> _EXERCISE BRIEF_: Where a line of the data below has the string "training", copy that line.

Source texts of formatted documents
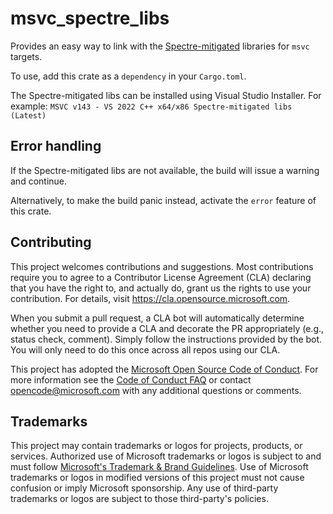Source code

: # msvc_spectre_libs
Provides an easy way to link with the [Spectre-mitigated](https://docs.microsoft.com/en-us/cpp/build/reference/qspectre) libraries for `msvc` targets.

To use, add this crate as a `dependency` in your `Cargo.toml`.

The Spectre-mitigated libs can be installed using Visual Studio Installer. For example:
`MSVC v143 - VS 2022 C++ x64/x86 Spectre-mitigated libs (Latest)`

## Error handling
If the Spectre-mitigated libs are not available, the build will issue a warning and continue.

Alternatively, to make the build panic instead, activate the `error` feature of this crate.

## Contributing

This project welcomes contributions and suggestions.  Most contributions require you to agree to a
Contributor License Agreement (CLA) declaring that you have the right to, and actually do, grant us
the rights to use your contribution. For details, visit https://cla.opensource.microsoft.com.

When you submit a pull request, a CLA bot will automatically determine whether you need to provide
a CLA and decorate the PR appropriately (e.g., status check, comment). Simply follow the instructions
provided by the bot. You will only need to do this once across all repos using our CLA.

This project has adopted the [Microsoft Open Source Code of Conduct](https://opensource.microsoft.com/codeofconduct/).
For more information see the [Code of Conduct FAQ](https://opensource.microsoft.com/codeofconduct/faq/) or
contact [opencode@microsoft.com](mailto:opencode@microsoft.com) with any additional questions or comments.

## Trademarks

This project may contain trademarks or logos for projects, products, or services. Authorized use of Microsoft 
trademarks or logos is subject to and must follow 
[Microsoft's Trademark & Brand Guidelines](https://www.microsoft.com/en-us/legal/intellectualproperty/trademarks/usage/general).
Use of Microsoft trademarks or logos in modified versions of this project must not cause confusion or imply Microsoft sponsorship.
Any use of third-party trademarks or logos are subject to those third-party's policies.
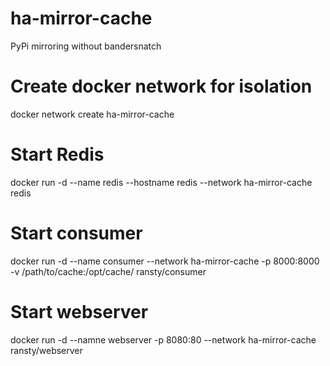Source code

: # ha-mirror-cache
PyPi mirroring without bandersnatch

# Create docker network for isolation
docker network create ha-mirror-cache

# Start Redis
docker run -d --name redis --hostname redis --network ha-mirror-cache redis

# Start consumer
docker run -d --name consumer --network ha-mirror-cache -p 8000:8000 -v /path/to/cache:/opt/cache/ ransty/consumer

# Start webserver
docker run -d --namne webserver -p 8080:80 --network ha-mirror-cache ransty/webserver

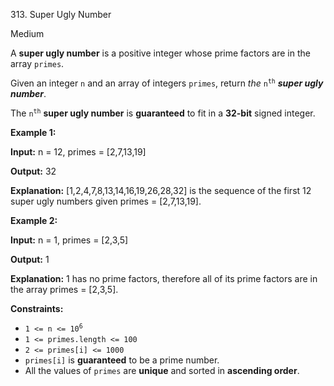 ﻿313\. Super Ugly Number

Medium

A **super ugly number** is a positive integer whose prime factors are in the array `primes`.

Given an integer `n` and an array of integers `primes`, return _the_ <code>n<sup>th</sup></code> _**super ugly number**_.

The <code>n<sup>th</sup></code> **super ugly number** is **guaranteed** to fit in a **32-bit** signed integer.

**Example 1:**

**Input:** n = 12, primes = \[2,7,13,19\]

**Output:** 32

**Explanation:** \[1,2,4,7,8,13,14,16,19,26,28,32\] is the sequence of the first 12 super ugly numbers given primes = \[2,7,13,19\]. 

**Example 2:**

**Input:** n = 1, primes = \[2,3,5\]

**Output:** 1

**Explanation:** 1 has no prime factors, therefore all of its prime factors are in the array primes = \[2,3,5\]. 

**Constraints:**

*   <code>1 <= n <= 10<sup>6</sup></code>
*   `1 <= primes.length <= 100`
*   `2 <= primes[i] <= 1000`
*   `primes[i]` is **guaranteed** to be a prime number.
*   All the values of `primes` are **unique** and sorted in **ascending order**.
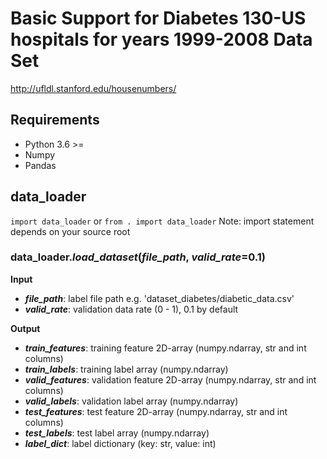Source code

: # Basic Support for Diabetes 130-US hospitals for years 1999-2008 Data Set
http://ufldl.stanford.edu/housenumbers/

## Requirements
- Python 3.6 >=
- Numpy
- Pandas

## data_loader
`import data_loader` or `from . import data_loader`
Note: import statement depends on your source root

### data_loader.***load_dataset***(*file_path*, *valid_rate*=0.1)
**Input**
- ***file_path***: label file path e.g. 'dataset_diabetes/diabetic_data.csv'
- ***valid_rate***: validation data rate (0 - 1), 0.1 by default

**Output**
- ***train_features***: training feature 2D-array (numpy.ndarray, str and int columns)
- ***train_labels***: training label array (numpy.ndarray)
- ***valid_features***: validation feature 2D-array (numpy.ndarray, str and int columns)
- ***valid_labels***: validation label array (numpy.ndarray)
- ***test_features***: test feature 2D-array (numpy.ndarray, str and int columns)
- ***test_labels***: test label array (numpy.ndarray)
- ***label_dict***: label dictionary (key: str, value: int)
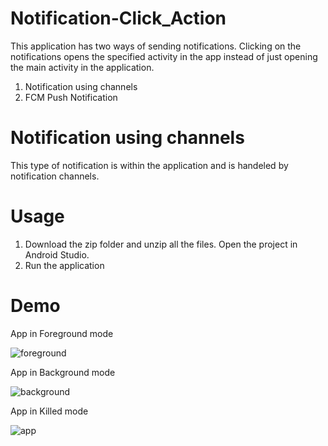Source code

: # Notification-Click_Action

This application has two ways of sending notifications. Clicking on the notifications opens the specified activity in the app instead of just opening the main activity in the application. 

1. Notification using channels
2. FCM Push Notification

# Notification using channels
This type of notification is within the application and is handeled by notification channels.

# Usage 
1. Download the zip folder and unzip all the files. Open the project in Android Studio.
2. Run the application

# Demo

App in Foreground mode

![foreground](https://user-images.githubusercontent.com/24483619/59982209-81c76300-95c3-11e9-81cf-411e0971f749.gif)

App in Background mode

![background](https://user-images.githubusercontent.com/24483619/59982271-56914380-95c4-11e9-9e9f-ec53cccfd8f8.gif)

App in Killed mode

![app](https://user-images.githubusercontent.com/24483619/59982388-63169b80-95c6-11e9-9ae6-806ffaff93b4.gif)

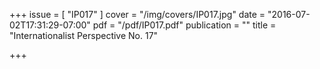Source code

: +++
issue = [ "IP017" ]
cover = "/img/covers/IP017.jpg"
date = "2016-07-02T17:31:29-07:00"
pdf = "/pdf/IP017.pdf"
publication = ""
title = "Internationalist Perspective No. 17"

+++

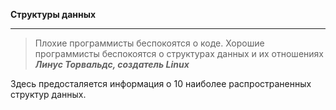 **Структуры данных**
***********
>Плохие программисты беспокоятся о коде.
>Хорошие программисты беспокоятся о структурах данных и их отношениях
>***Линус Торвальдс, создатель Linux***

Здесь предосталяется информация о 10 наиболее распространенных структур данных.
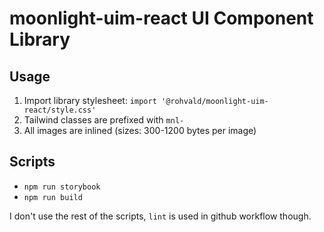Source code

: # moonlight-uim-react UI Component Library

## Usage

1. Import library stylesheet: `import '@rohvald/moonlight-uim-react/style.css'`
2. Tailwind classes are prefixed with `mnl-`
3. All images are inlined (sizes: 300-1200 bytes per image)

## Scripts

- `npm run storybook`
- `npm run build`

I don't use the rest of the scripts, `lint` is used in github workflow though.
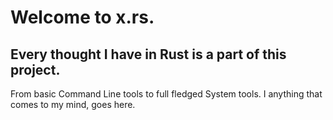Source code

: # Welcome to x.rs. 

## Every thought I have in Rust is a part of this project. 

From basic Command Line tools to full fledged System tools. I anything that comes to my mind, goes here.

> _RESPONSE TO THE TASK_:
- ***train_features***: training feature 2D-array (numpy.ndarray, str and int columns)
- ***train_labels***: training label array (numpy.ndarray)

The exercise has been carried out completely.